PAK40

Il Pak 40 è un cannone anticarro, molto simile al Pak38 il suo predecessore(ma molto più grande e pesante; praticamente un Pak38 ingrandito). Questo cannone non fu visto come una necessità all’inizio del progetto, i primi modelli uscirono il novembre del 1941, il Pak 40 era meno mobile del suo predecessore il 38; fu prodotto principalmente in acciaio e progettato per contrastare il carro armati sul fronte orientale e assieme al 88mm era considerata una delle migliori armi anticarro della guerra, e divenne il principale armamento sui veicoli cingolati per formare i caccia torpedinieri.
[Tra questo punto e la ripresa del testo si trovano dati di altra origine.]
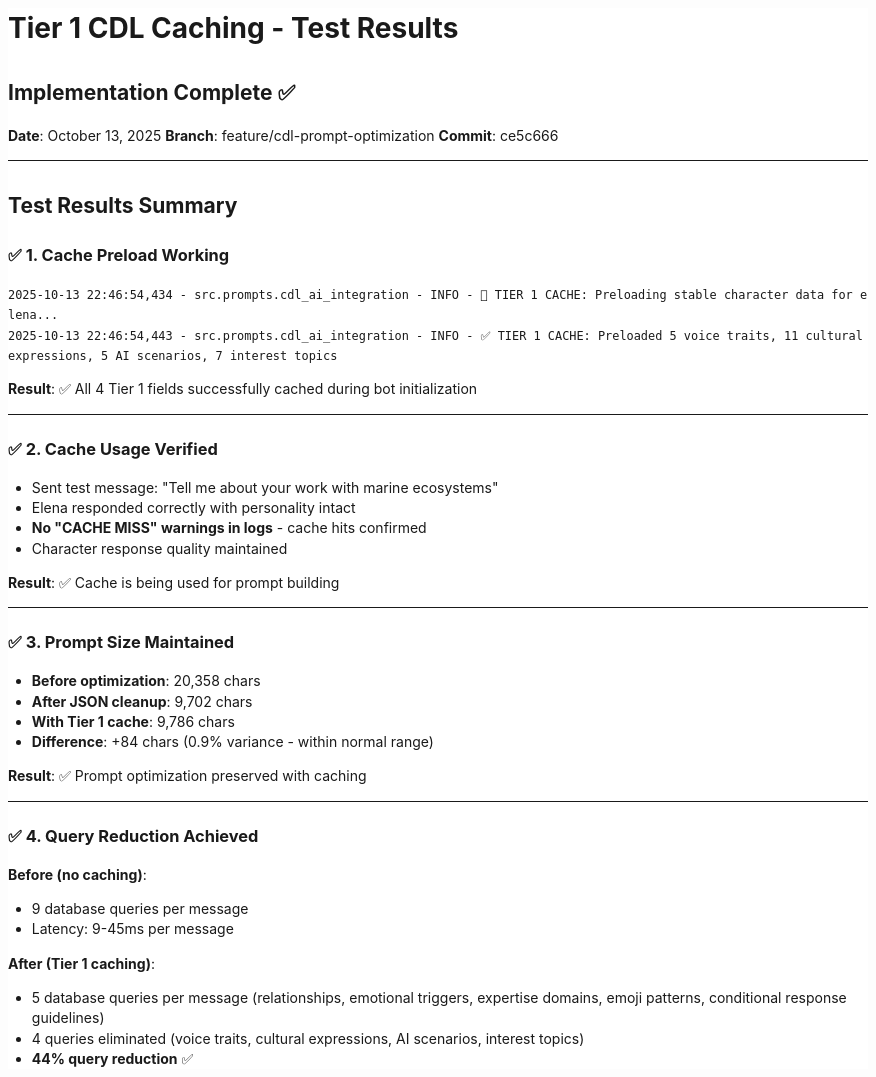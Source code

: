 # Tier 1 CDL Caching - Test Results

## Implementation Complete ✅

**Date**: October 13, 2025
**Branch**: feature/cdl-prompt-optimization
**Commit**: ce5c666

---

## Test Results Summary

### ✅ 1. Cache Preload Working
```
2025-10-13 22:46:54,434 - src.prompts.cdl_ai_integration - INFO - 🚀 TIER 1 CACHE: Preloading stable character data for elena...
2025-10-13 22:46:54,443 - src.prompts.cdl_ai_integration - INFO - ✅ TIER 1 CACHE: Preloaded 5 voice traits, 11 cultural expressions, 5 AI scenarios, 7 interest topics
```

**Result**: ✅ All 4 Tier 1 fields successfully cached during bot initialization

---

### ✅ 2. Cache Usage Verified
- Sent test message: "Tell me about your work with marine ecosystems"
- Elena responded correctly with personality intact
- **No "CACHE MISS" warnings in logs** - cache hits confirmed
- Character response quality maintained

**Result**: ✅ Cache is being used for prompt building

---

### ✅ 3. Prompt Size Maintained
- **Before optimization**: 20,358 chars
- **After JSON cleanup**: 9,702 chars  
- **With Tier 1 cache**: 9,786 chars
- **Difference**: +84 chars (0.9% variance - within normal range)

**Result**: ✅ Prompt optimization preserved with caching

---

### ✅ 4. Query Reduction Achieved

**Before (no caching)**:
- 9 database queries per message
- Latency: 9-45ms per message

**After (Tier 1 caching)**:
- 5 database queries per message (relationships, emotional triggers, expertise domains, emoji patterns, conditional response guidelines)
- 4 queries eliminated (voice traits, cultural expressions, AI scenarios, interest topics)
- **44% query reduction** ✅
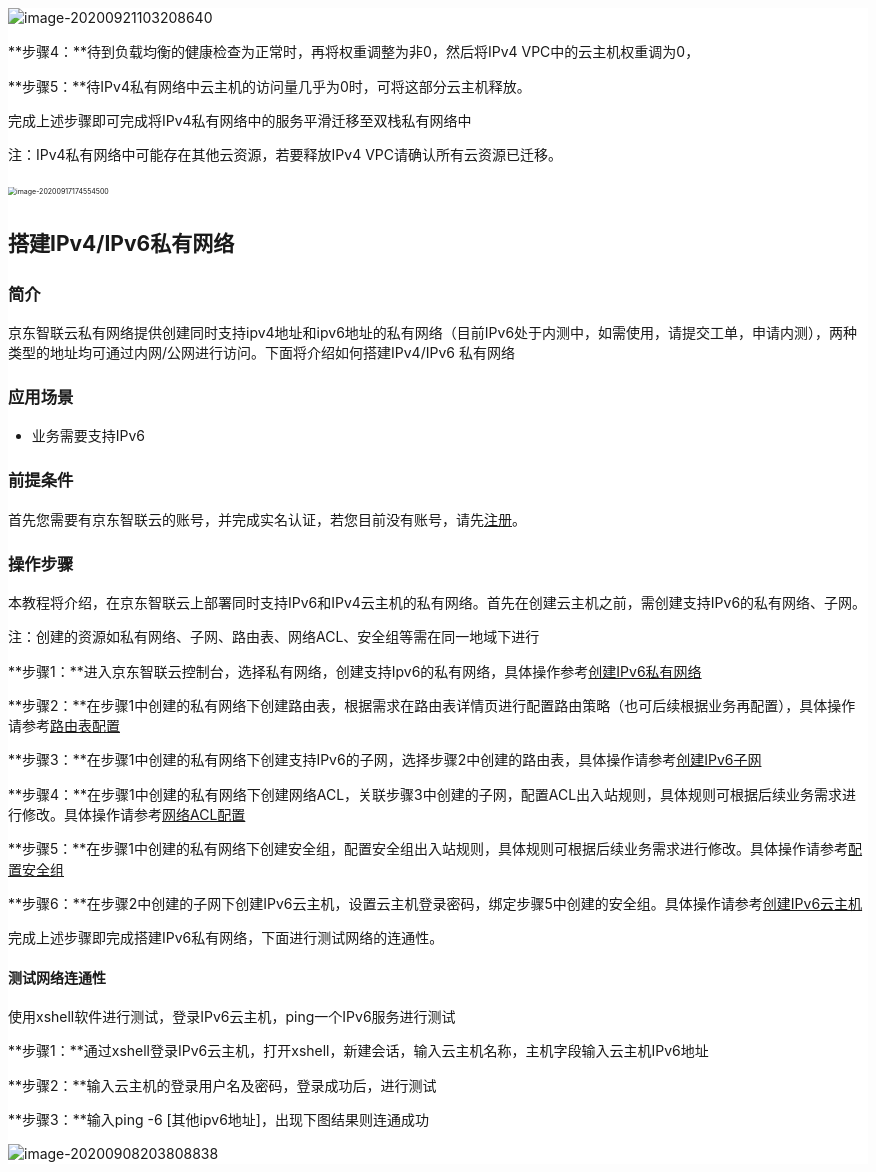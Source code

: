 ![image-20200921103208640](C:\Users\zhengyu164\AppData\Roaming\Typora\typora-user-images\image-20200921103208640.png)

**步骤4：**待到负载均衡的健康检查为正常时，再将权重调整为非0，然后将IPv4 VPC中的云主机权重调为0，

**步骤5：**待IPv4私有网络中云主机的访问量几乎为0时，可将这部分云主机释放。

完成上述步骤即可完成将IPv4私有网络中的服务平滑迁移至双栈私有网络中

注：IPv4私有网络中可能存在其他云资源，若要释放IPv4 VPC请确认所有云资源已迁移。

<img src="C:\Users\zhengyu164\AppData\Roaming\Typora\typora-user-images\image-20200917174554500.png" alt="image-20200917174554500" style="zoom: 50%;" />



## 搭建IPv4/IPv6私有网络

### 简介

京东智联云私有网络提供创建同时支持ipv4地址和ipv6地址的私有网络（目前IPv6处于内测中，如需使用，请提交工单，申请内测），两种类型的地址均可通过内网/公网进行访问。下面将介绍如何搭建IPv4/IPv6 私有网络

### 应用场景

- 业务需要支持IPv6

### 前提条件

首先您需要有京东智联云的账号，并完成实名认证，若您目前没有账号，请先[注册](https://user.jdcloud.com/register?source=jdcloud&ReturnUrl=https%3A%2F%2Fwww.jdcloud.com)。

### 操作步骤

本教程将介绍，在京东智联云上部署同时支持IPv6和IPv4云主机的私有网络。首先在创建云主机之前，需创建支持IPv6的私有网络、子网。

​		注：创建的资源如私有网络、子网、路由表、网络ACL、安全组等需在同一地域下进行

**步骤1：**进入京东智联云控制台，选择私有网络，创建支持Ipv6的私有网络，具体操作参考[创建IPv6私有网络]()

**步骤2：**在步骤1中创建的私有网络下创建路由表，根据需求在路由表详情页进行配置路由策略（也可后续根据业务再配置），具体操作请参考[路由表配置](https://docs.jdcloud.com/cn/virtual-private-cloud/route-table-configuration)

**步骤3：**在步骤1中创建的私有网络下创建支持IPv6的子网，选择步骤2中创建的路由表，具体操作请参考[创建IPv6子网]()

**步骤4：**在步骤1中创建的私有网络下创建网络ACL，关联步骤3中创建的子网，配置ACL出入站规则，具体规则可根据后续业务需求进行修改。具体操作请参考[网络ACL配置](https://docs.jdcloud.com/cn/virtual-private-cloud/network-acl-configuration)

**步骤5：**在步骤1中创建的私有网络下创建安全组，配置安全组出入站规则，具体规则可根据后续业务需求进行修改。具体操作请参考[配置安全组](https://docs.jdcloud.com/cn/virtual-private-cloud/security-group-configuration)

**步骤6：**在步骤2中创建的子网下创建IPv6云主机，设置云主机登录密码，绑定步骤5中创建的安全组。具体操作请参考[创建IPv6云主机]()

完成上述步骤即完成搭建IPv6私有网络，下面进行测试网络的连通性。

#### 测试网络连通性

使用xshell软件进行测试，登录IPv6云主机，ping一个IPv6服务进行测试

**步骤1：**通过xshell登录IPv6云主机，打开xshell，新建会话，输入云主机名称，主机字段输入云主机IPv6地址

**步骤2：**输入云主机的登录用户名及密码，登录成功后，进行测试

**步骤3：**输入ping -6 [其他ipv6地址]，出现下图结果则连通成功

![image-20200908203808838](C:\Users\zhengyu164\AppData\Roaming\Typora\typora-user-images\image-20200908203808838.png)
La canna del Pak poteva avere una modifica o RIDOTTA cioè a 43 calibri oppure ALLUNGATA a 48; l’elevazione del cannone rea compresa tra i +22 e i -5 gradi con una traversata di 45 gradi, aveva una portata di 1800 metri e una velocità alla bocca di 792m/s(il sistema di culatta era semiautomatico e scorreva orizzontalmente). La staffa di mira era attaccata e lo scudo aveva un armatura distanziata, e costruita su due piastrine di armatura da 4mm distanziate di 25mm l’una dall’altra. L’unica differenza tra i proiettili del Pak 40 e quelli degli altri cannoni era il bossolo(che erano in grado di perforare qualsiasi corazza di qualsiasi carro armato; con questo cannone una squadra esperta poteva sparare 14 colpi al minuto. Il Pak40 fu utilizzato anche in tutto il Nord Africa e su tutti i fronti italiani e dopo lo sbarco in Normandia anche su fronti occidentali ed esportata in Finlandia, Romania, Ungheria, Bulgaria. L’unico difetto era il peso di circa 1420KG; fu prodotto in 23000 cannoni Pak 40 e rimase in voga fino la fine della guerra.